### What you are asked to do
Going from the top of the listing below to the line that holds "either|45e: elaborate|45f: elaine|", reproduce each line exactly; no pictures.

### Supplied material
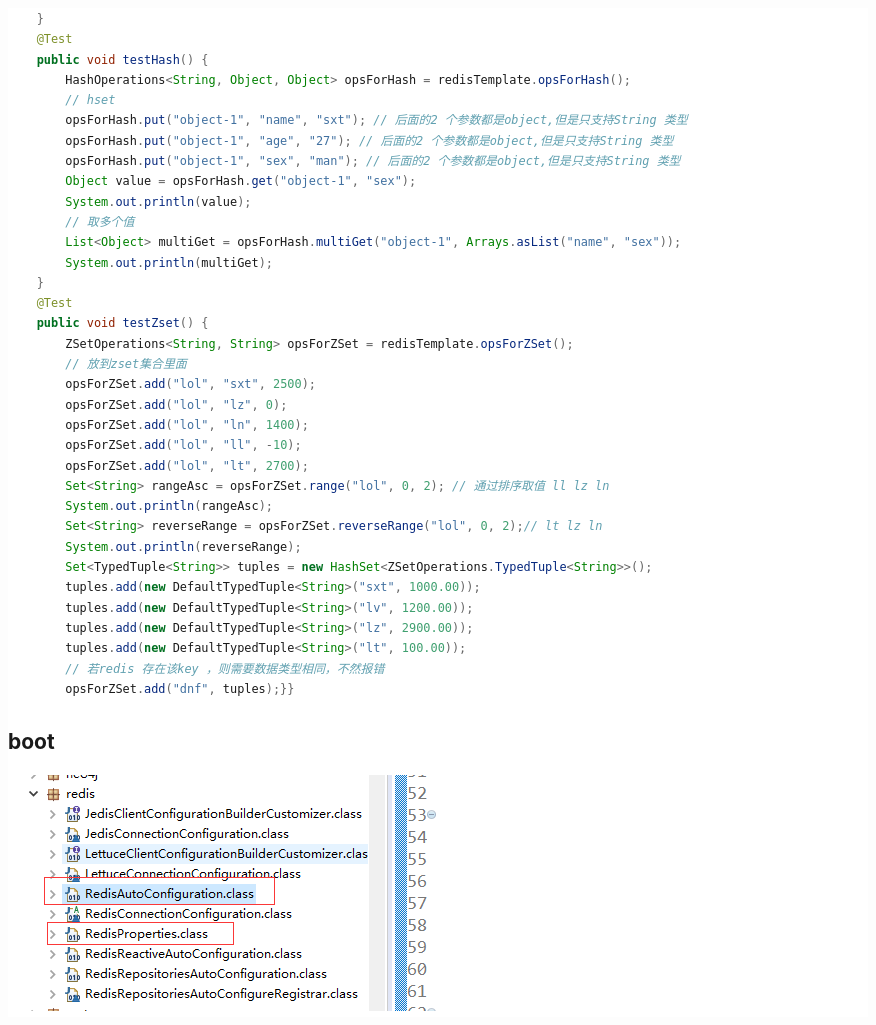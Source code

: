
 ```java
	}
	@Test
	public void testHash() {
		HashOperations<String, Object, Object> opsForHash = redisTemplate.opsForHash();
		// hset
		opsForHash.put("object-1", "name", "sxt"); // 后面的2 个参数都是object,但是只支持String 类型
		opsForHash.put("object-1", "age", "27"); // 后面的2 个参数都是object,但是只支持String 类型
		opsForHash.put("object-1", "sex", "man"); // 后面的2 个参数都是object,但是只支持String 类型
		Object value = opsForHash.get("object-1", "sex");
		System.out.println(value);
		// 取多个值
		List<Object> multiGet = opsForHash.multiGet("object-1", Arrays.asList("name", "sex"));
		System.out.println(multiGet);
	}
	@Test
	public void testZset() {
		ZSetOperations<String, String> opsForZSet = redisTemplate.opsForZSet();
		// 放到zset集合里面
		opsForZSet.add("lol", "sxt", 2500);
		opsForZSet.add("lol", "lz", 0);
		opsForZSet.add("lol", "ln", 1400);
		opsForZSet.add("lol", "ll", -10);
		opsForZSet.add("lol", "lt", 2700);
		Set<String> rangeAsc = opsForZSet.range("lol", 0, 2); // 通过排序取值 ll lz ln
		System.out.println(rangeAsc);
		Set<String> reverseRange = opsForZSet.reverseRange("lol", 0, 2);// lt lz ln
		System.out.println(reverseRange);
		Set<TypedTuple<String>> tuples = new HashSet<ZSetOperations.TypedTuple<String>>();
		tuples.add(new DefaultTypedTuple<String>("sxt", 1000.00));
		tuples.add(new DefaultTypedTuple<String>("lv", 1200.00));
		tuples.add(new DefaultTypedTuple<String>("lz", 2900.00));
		tuples.add(new DefaultTypedTuple<String>("lt", 100.00));
		// 若redis 存在该key ，则需要数据类型相同，不然报错
		opsForZSet.add("dnf", tuples);}}
```





## boot



![](image.assets/image-20201117154042392.png)
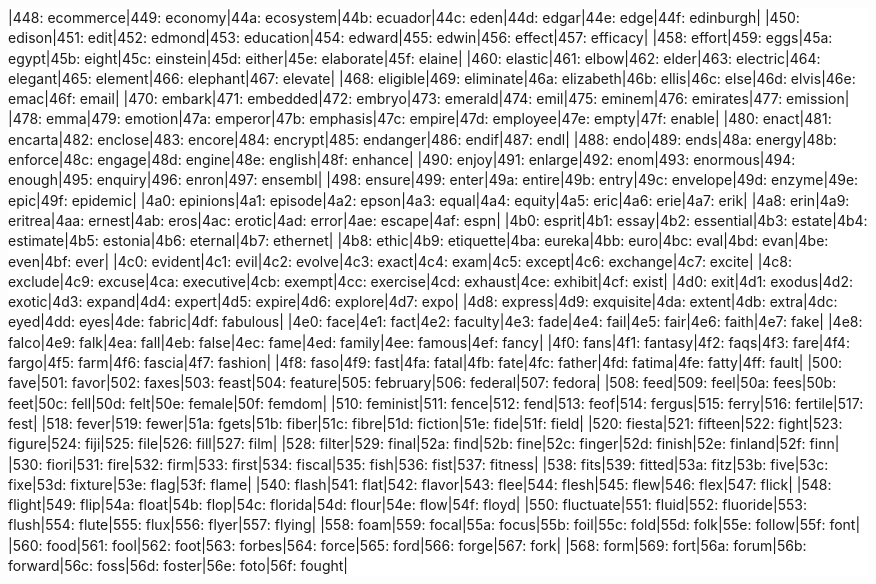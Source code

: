 |448: ecommerce|449: economy|44a: ecosystem|44b: ecuador|44c: eden|44d: edgar|44e: edge|44f: edinburgh|
|450: edison|451: edit|452: edmond|453: education|454: edward|455: edwin|456: effect|457: efficacy|
|458: effort|459: eggs|45a: egypt|45b: eight|45c: einstein|45d: either|45e: elaborate|45f: elaine|
|460: elastic|461: elbow|462: elder|463: electric|464: elegant|465: element|466: elephant|467: elevate|
|468: eligible|469: eliminate|46a: elizabeth|46b: ellis|46c: else|46d: elvis|46e: emac|46f: email|
|470: embark|471: embedded|472: embryo|473: emerald|474: emil|475: eminem|476: emirates|477: emission|
|478: emma|479: emotion|47a: emperor|47b: emphasis|47c: empire|47d: employee|47e: empty|47f: enable|
|480: enact|481: encarta|482: enclose|483: encore|484: encrypt|485: endanger|486: endif|487: endl|
|488: endo|489: ends|48a: energy|48b: enforce|48c: engage|48d: engine|48e: english|48f: enhance|
|490: enjoy|491: enlarge|492: enom|493: enormous|494: enough|495: enquiry|496: enron|497: ensembl|
|498: ensure|499: enter|49a: entire|49b: entry|49c: envelope|49d: enzyme|49e: epic|49f: epidemic|
|4a0: epinions|4a1: episode|4a2: epson|4a3: equal|4a4: equity|4a5: eric|4a6: erie|4a7: erik|
|4a8: erin|4a9: eritrea|4aa: ernest|4ab: eros|4ac: erotic|4ad: error|4ae: escape|4af: espn|
|4b0: esprit|4b1: essay|4b2: essential|4b3: estate|4b4: estimate|4b5: estonia|4b6: eternal|4b7: ethernet|
|4b8: ethic|4b9: etiquette|4ba: eureka|4bb: euro|4bc: eval|4bd: evan|4be: even|4bf: ever|
|4c0: evident|4c1: evil|4c2: evolve|4c3: exact|4c4: exam|4c5: except|4c6: exchange|4c7: excite|
|4c8: exclude|4c9: excuse|4ca: executive|4cb: exempt|4cc: exercise|4cd: exhaust|4ce: exhibit|4cf: exist|
|4d0: exit|4d1: exodus|4d2: exotic|4d3: expand|4d4: expert|4d5: expire|4d6: explore|4d7: expo|
|4d8: express|4d9: exquisite|4da: extent|4db: extra|4dc: eyed|4dd: eyes|4de: fabric|4df: fabulous|
|4e0: face|4e1: fact|4e2: faculty|4e3: fade|4e4: fail|4e5: fair|4e6: faith|4e7: fake|
|4e8: falco|4e9: falk|4ea: fall|4eb: false|4ec: fame|4ed: family|4ee: famous|4ef: fancy|
|4f0: fans|4f1: fantasy|4f2: faqs|4f3: fare|4f4: fargo|4f5: farm|4f6: fascia|4f7: fashion|
|4f8: faso|4f9: fast|4fa: fatal|4fb: fate|4fc: father|4fd: fatima|4fe: fatty|4ff: fault|
|500: fave|501: favor|502: faxes|503: feast|504: feature|505: february|506: federal|507: fedora|
|508: feed|509: feel|50a: fees|50b: feet|50c: fell|50d: felt|50e: female|50f: femdom|
|510: feminist|511: fence|512: fend|513: feof|514: fergus|515: ferry|516: fertile|517: fest|
|518: fever|519: fewer|51a: fgets|51b: fiber|51c: fibre|51d: fiction|51e: fide|51f: field|
|520: fiesta|521: fifteen|522: fight|523: figure|524: fiji|525: file|526: fill|527: film|
|528: filter|529: final|52a: find|52b: fine|52c: finger|52d: finish|52e: finland|52f: finn|
|530: fiori|531: fire|532: firm|533: first|534: fiscal|535: fish|536: fist|537: fitness|
|538: fits|539: fitted|53a: fitz|53b: five|53c: fixe|53d: fixture|53e: flag|53f: flame|
|540: flash|541: flat|542: flavor|543: flee|544: flesh|545: flew|546: flex|547: flick|
|548: flight|549: flip|54a: float|54b: flop|54c: florida|54d: flour|54e: flow|54f: floyd|
|550: fluctuate|551: fluid|552: fluoride|553: flush|554: flute|555: flux|556: flyer|557: flying|
|558: foam|559: focal|55a: focus|55b: foil|55c: fold|55d: folk|55e: follow|55f: font|
|560: food|561: fool|562: foot|563: forbes|564: force|565: ford|566: forge|567: fork|
|568: form|569: fort|56a: forum|56b: forward|56c: foss|56d: foster|56e: foto|56f: fought|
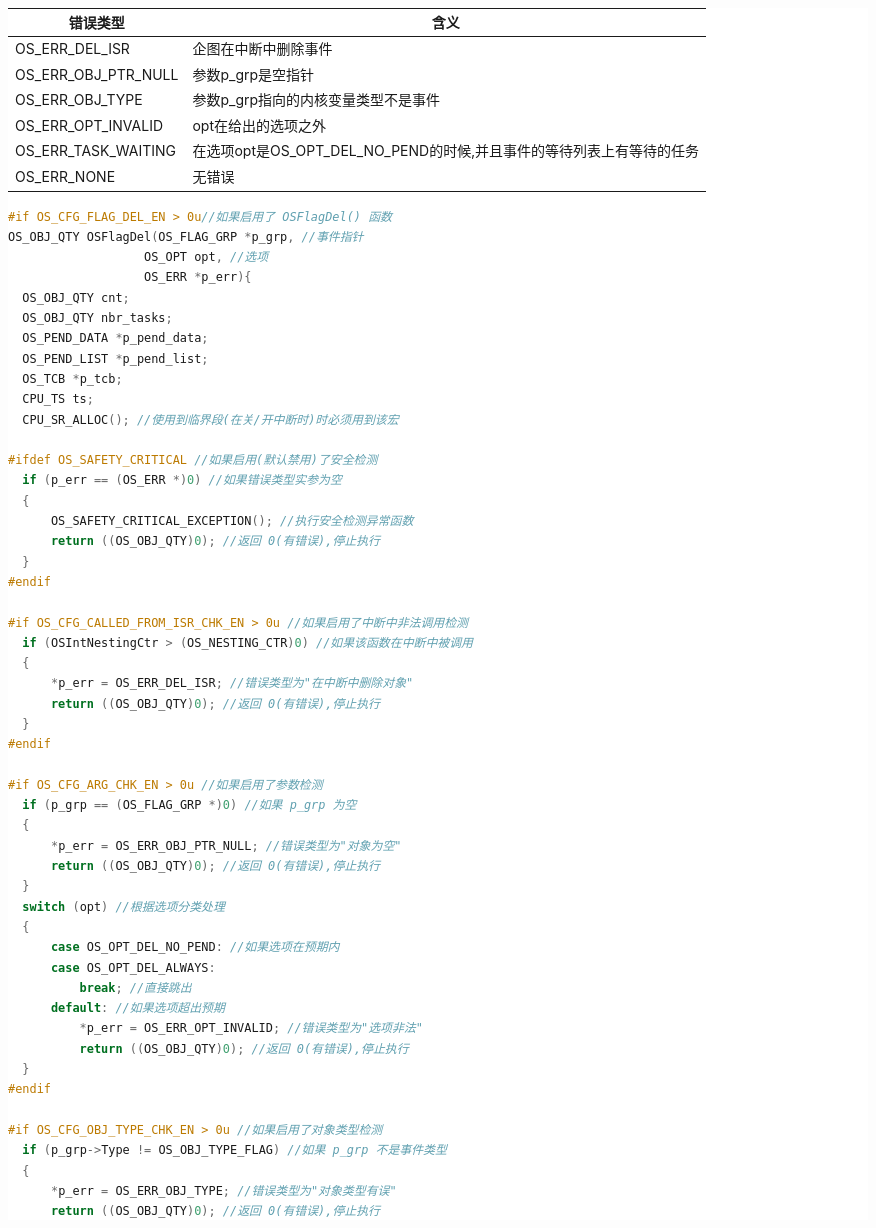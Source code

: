   | 错误类型            | 含义                                                         |
  | ------------------- | ------------------------------------------------------------ |
  | OS_ERR_DEL_ISR      | 企图在中断中删除事件                                         |
  | OS_ERR_OBJ_PTR_NULL | 参数p_grp是空指针                                            |
  | OS_ERR_OBJ_TYPE     | 参数p_grp指向的内核变量类型不是事件                          |
  | OS_ERR_OPT_INVALID  | opt在给出的选项之外                                          |
  | OS_ERR_TASK_WAITING | 在选项opt是OS_OPT_DEL_NO_PEND的时候,并且事件的等待列表上有等待的任务 |
  | OS_ERR_NONE         | 无错误                                                       |

  ```c
  #if OS_CFG_FLAG_DEL_EN > 0u//如果启用了 OSFlagDel() 函数
  OS_OBJ_QTY OSFlagDel(OS_FLAG_GRP *p_grp, //事件指针
  					 OS_OPT opt, //选项
  					 OS_ERR *p_err){
  	OS_OBJ_QTY cnt;
  	OS_OBJ_QTY nbr_tasks;
  	OS_PEND_DATA *p_pend_data;
  	OS_PEND_LIST *p_pend_list;
  	OS_TCB *p_tcb;
  	CPU_TS ts;
  	CPU_SR_ALLOC(); //使用到临界段(在关/开中断时)时必须用到该宏
  
  #ifdef OS_SAFETY_CRITICAL //如果启用(默认禁用)了安全检测
  	if (p_err == (OS_ERR *)0) //如果错误类型实参为空
  	{
  		OS_SAFETY_CRITICAL_EXCEPTION(); //执行安全检测异常函数
  		return ((OS_OBJ_QTY)0); //返回 0(有错误),停止执行
  	}
  #endif
  
  #if OS_CFG_CALLED_FROM_ISR_CHK_EN > 0u //如果启用了中断中非法调用检测
  	if (OSIntNestingCtr > (OS_NESTING_CTR)0) //如果该函数在中断中被调用
  	{
  		*p_err = OS_ERR_DEL_ISR; //错误类型为"在中断中删除对象"
  		return ((OS_OBJ_QTY)0); //返回 0(有错误),停止执行
  	}
  #endif
  
  #if OS_CFG_ARG_CHK_EN > 0u //如果启用了参数检测
  	if (p_grp == (OS_FLAG_GRP *)0) //如果 p_grp 为空
  	{
  		*p_err = OS_ERR_OBJ_PTR_NULL; //错误类型为"对象为空"
  		return ((OS_OBJ_QTY)0); //返回 0(有错误),停止执行
  	}
  	switch (opt) //根据选项分类处理
  	{
  		case OS_OPT_DEL_NO_PEND: //如果选项在预期内
  		case OS_OPT_DEL_ALWAYS:
  			break; //直接跳出
  		default: //如果选项超出预期
  			*p_err = OS_ERR_OPT_INVALID; //错误类型为"选项非法"
  			return ((OS_OBJ_QTY)0); //返回 0(有错误),停止执行
  	}
  #endif
  
  #if OS_CFG_OBJ_TYPE_CHK_EN > 0u //如果启用了对象类型检测
  	if (p_grp->Type != OS_OBJ_TYPE_FLAG) //如果 p_grp 不是事件类型
  	{
  		*p_err = OS_ERR_OBJ_TYPE; //错误类型为"对象类型有误"
  		return ((OS_OBJ_QTY)0); //返回 0(有错误),停止执行
  ```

### Task response
Source code

:
 ```java
	}
	@Test
	public void testHash() {
		HashOperations<String, Object, Object> opsForHash = redisTemplate.opsForHash();
		// hset
		opsForHash.put("object-1", "name", "sxt"); // 后面的2 个参数都是object,但是只支持String 类型
		opsForHash.put("object-1", "age", "27"); // 后面的2 个参数都是object,但是只支持String 类型
		opsForHash.put("object-1", "sex", "man"); // 后面的2 个参数都是object,但是只支持String 类型
		Object value = opsForHash.get("object-1", "sex");
		System.out.println(value);
		// 取多个值
		List<Object> multiGet = opsForHash.multiGet("object-1", Arrays.asList("name", "sex"));
		System.out.println(multiGet);
	}
	@Test
	public void testZset() {
		ZSetOperations<String, String> opsForZSet = redisTemplate.opsForZSet();
		// 放到zset集合里面
		opsForZSet.add("lol", "sxt", 2500);
		opsForZSet.add("lol", "lz", 0);
		opsForZSet.add("lol", "ln", 1400);
		opsForZSet.add("lol", "ll", -10);
		opsForZSet.add("lol", "lt", 2700);
		Set<String> rangeAsc = opsForZSet.range("lol", 0, 2); // 通过排序取值 ll lz ln
		System.out.println(rangeAsc);
		Set<String> reverseRange = opsForZSet.reverseRange("lol", 0, 2);// lt lz ln
		System.out.println(reverseRange);
		Set<TypedTuple<String>> tuples = new HashSet<ZSetOperations.TypedTuple<String>>();
		tuples.add(new DefaultTypedTuple<String>("sxt", 1000.00));
		tuples.add(new DefaultTypedTuple<String>("lv", 1200.00));
		tuples.add(new DefaultTypedTuple<String>("lz", 2900.00));
		tuples.add(new DefaultTypedTuple<String>("lt", 100.00));
		// 若redis 存在该key ，则需要数据类型相同，不然报错
		opsForZSet.add("dnf", tuples);}}
```





## boot



![](image.assets/image-20201117154042392.png)
Source code

: |448: ecommerce|449: economy|44a: ecosystem|44b: ecuador|44c: eden|44d: edgar|44e: edge|44f: edinburgh|
|450: edison|451: edit|452: edmond|453: education|454: edward|455: edwin|456: effect|457: efficacy|
|458: effort|459: eggs|45a: egypt|45b: eight|45c: einstein|45d: either|45e: elaborate|45f: elaine|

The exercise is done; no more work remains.